A couple of months ago, artist and filmmaker Cauleen Smith assembled a skeleton crew for a guerilla-style shoot: no permits; the places half explored, half discovered on the fly, around the land she calls home and her obsession: Los Angeles.

They were filming the city: four days and four nights in a van, filming from the ocean to East Los Angeles, from the humble blocks of Watts to the hills of San Gabriel. But more than that, they were tuning into the city's signals, like you would an old-fashioned radio, with the words of a Los Angeles poet, Wanda Coleman, as their tonal and emotional compass.

They took long tracking shots of the beach or roads lined with fast food establishments and auto shops. They took slow pans from hilltops and stood still for minutes, sometimes hours, at blocks of clothing stores or downtown railroad crossings. If people came into frame, they continued filming, letting the city come closer to them.

This week, Smith premieres the film, “The Wanda Coleman Songbook,” at 52 Walker, a gallery in TriBeCa, through March 16. It's a New York debut but a deeply Los Angeles project: an ode from a resident who seeks to make language make sense. of the seductions and precariousness of Los Angeles, while paying homage to a creative precursor (Coleman died in 2013 at age 67) in whom she finds insight and strength.

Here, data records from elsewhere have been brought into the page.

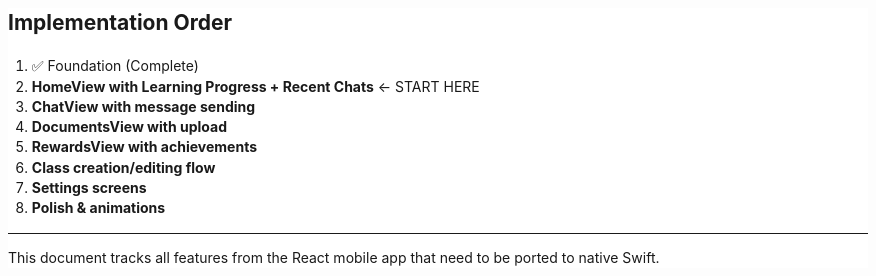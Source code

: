 ## Implementation Order

1. ✅ Foundation (Complete)
2. **HomeView with Learning Progress + Recent Chats** ← START HERE
3. **ChatView with message sending**
4. **DocumentsView with upload**
5. **RewardsView with achievements**
6. **Class creation/editing flow**
7. **Settings screens**
8. **Polish & animations**

---

This document tracks all features from the React mobile app that need to be ported to native Swift.
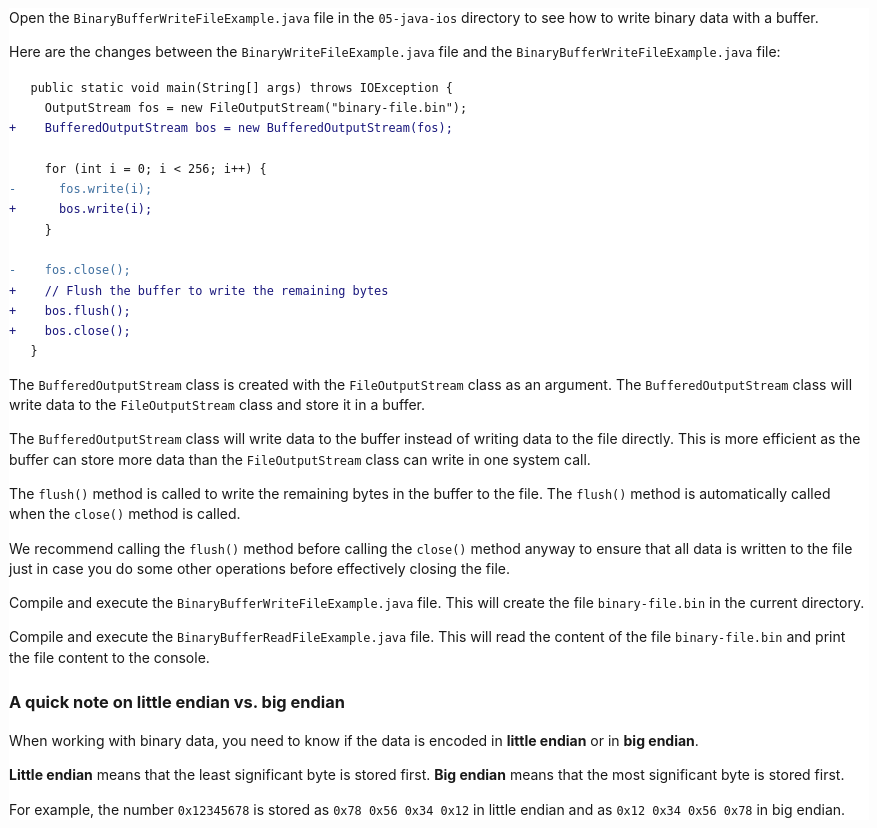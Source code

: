 Open the `BinaryBufferWriteFileExample.java` file in the `05-java-ios` directory
to see how to write binary data with a buffer.

Here are the changes between the `BinaryWriteFileExample.java` file and the
`BinaryBufferWriteFileExample.java` file:

```diff
   public static void main(String[] args) throws IOException {
     OutputStream fos = new FileOutputStream("binary-file.bin");
+    BufferedOutputStream bos = new BufferedOutputStream(fos);

     for (int i = 0; i < 256; i++) {
-      fos.write(i);
+      bos.write(i);
     }

-    fos.close();
+    // Flush the buffer to write the remaining bytes
+    bos.flush();
+    bos.close();
   }
```

The `BufferedOutputStream` class is created with the `FileOutputStream` class as
an argument. The `BufferedOutputStream` class will write data to the
`FileOutputStream` class and store it in a buffer.

The `BufferedOutputStream` class will write data to the buffer instead of
writing data to the file directly. This is more efficient as the buffer can
store more data than the `FileOutputStream` class can write in one system call.

The `flush()` method is called to write the remaining bytes in the buffer to the
file. The `flush()` method is automatically called when the `close()` method is
called.

We recommend calling the `flush()` method before calling the `close()` method
anyway to ensure that all data is written to the file just in case you do some
other operations before effectively closing the file.

Compile and execute the `BinaryBufferWriteFileExample.java` file. This will
create the file `binary-file.bin` in the current directory.

Compile and execute the `BinaryBufferReadFileExample.java` file. This will read
the content of the file `binary-file.bin` and print the file content to the
console.

### A quick note on little endian vs. big endian

When working with binary data, you need to know if the data is encoded in
**little endian** or in **big endian**.

**Little endian** means that the least significant byte is stored first. **Big
endian** means that the most significant byte is stored first.

For example, the number `0x12345678` is stored as `0x78 0x56 0x34 0x12` in
little endian and as `0x12 0x34 0x56 0x78` in big endian.
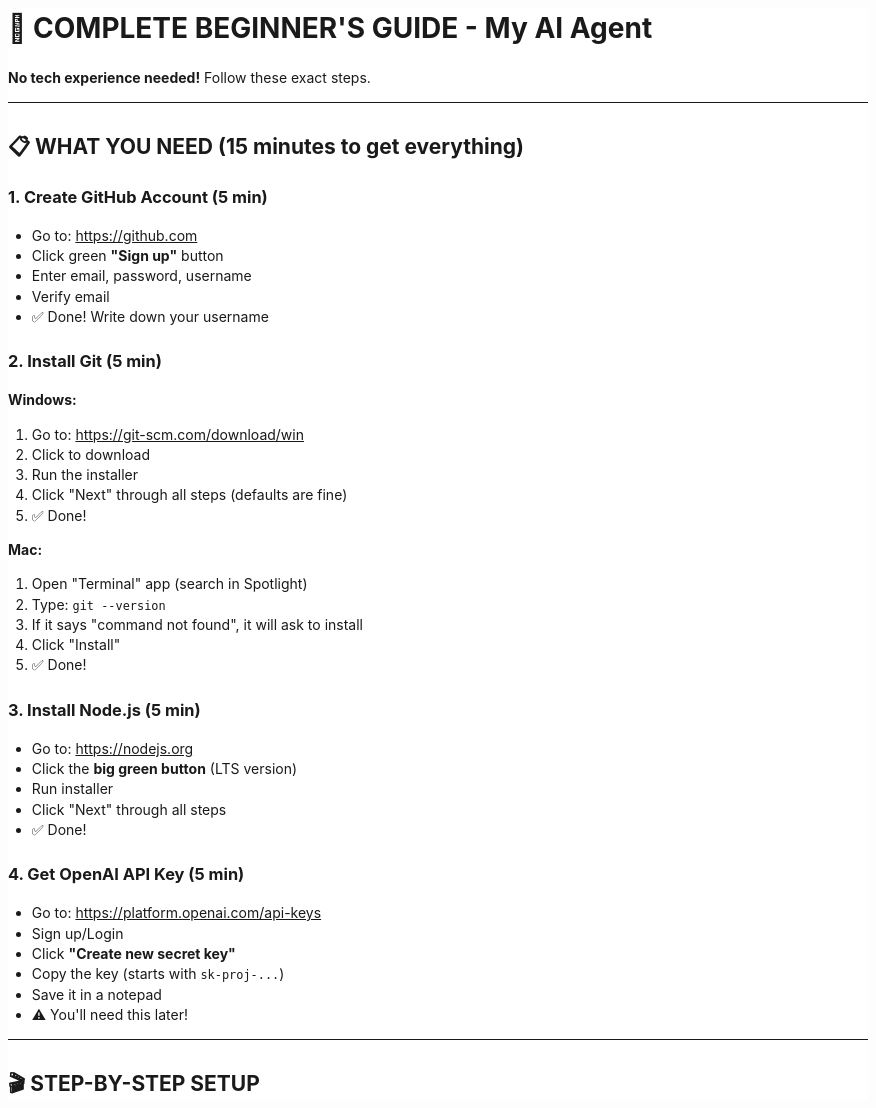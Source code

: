 # 🚀 COMPLETE BEGINNER'S GUIDE - My AI Agent

**No tech experience needed!** Follow these exact steps.

---

## 📋 WHAT YOU NEED (15 minutes to get everything)

### 1. Create GitHub Account (5 min)
- Go to: https://github.com
- Click green **"Sign up"** button
- Enter email, password, username
- Verify email
- ✅ Done! Write down your username

### 2. Install Git (5 min)

**Windows:**
1. Go to: https://git-scm.com/download/win
2. Click to download
3. Run the installer
4. Click "Next" through all steps (defaults are fine)
5. ✅ Done!

**Mac:**
1. Open "Terminal" app (search in Spotlight)
2. Type: `git --version`
3. If it says "command not found", it will ask to install
4. Click "Install"
5. ✅ Done!

### 3. Install Node.js (5 min)
- Go to: https://nodejs.org
- Click the **big green button** (LTS version)
- Run installer
- Click "Next" through all steps
- ✅ Done!

### 4. Get OpenAI API Key (5 min)
- Go to: https://platform.openai.com/api-keys
- Sign up/Login
- Click **"Create new secret key"**
- Copy the key (starts with `sk-proj-...`)
- Save it in a notepad
- ⚠️ You'll need this later!

---

## 🎬 STEP-BY-STEP SETUP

Video (four channels projected from floor to ceiling) is only one part of this multi-sensory experience. Instead of a soundtrack, there's an album of seven specially commissioned songs from musicians like Meshell Ndegeocello and Kelsey Lu, each of which is a free interpretation of a Coleman poem. Visitors can lounge on the couches and drop their stylus on the EP, which is the same length as the video but can be started at any time.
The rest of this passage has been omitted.